#### What you need to do:
In the entries below, find each line with the word "calculate" and pull it out.

#### Stored data entries:
————

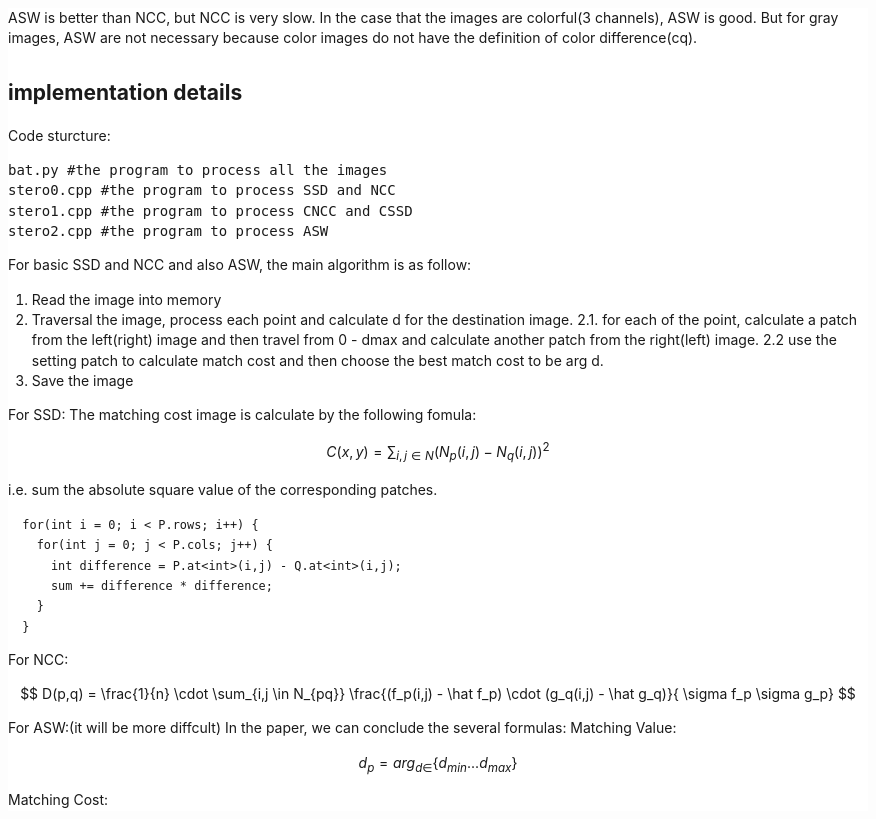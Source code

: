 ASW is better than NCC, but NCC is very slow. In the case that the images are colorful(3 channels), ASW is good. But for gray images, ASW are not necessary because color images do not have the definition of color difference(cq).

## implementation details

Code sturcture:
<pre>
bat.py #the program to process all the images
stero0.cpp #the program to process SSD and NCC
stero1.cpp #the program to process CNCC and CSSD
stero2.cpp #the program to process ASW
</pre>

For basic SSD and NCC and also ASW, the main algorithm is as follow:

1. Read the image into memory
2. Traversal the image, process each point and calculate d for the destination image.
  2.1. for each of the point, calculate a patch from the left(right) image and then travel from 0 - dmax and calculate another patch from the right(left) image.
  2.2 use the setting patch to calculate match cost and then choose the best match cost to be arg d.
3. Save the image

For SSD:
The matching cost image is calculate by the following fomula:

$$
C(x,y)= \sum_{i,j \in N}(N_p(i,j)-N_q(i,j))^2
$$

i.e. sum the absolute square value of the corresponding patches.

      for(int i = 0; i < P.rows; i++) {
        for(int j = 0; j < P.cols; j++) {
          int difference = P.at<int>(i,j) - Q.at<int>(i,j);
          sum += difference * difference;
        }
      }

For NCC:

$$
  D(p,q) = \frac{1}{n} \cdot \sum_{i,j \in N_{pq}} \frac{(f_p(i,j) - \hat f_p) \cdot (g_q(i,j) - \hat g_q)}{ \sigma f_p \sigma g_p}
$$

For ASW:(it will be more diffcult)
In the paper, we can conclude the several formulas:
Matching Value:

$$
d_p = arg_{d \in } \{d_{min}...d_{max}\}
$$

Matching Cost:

————

#### Finished task:
2. Traversal the image, process each point and calculate d for the destination image.
  2.1. for each of the point, calculate a patch from the left(right) image and then travel from 0 - dmax and calculate another patch from the right(left) image.
  2.2 use the setting patch to calculate match cost and then choose the best match cost to be arg d.
The matching cost image is calculate by the following fomula:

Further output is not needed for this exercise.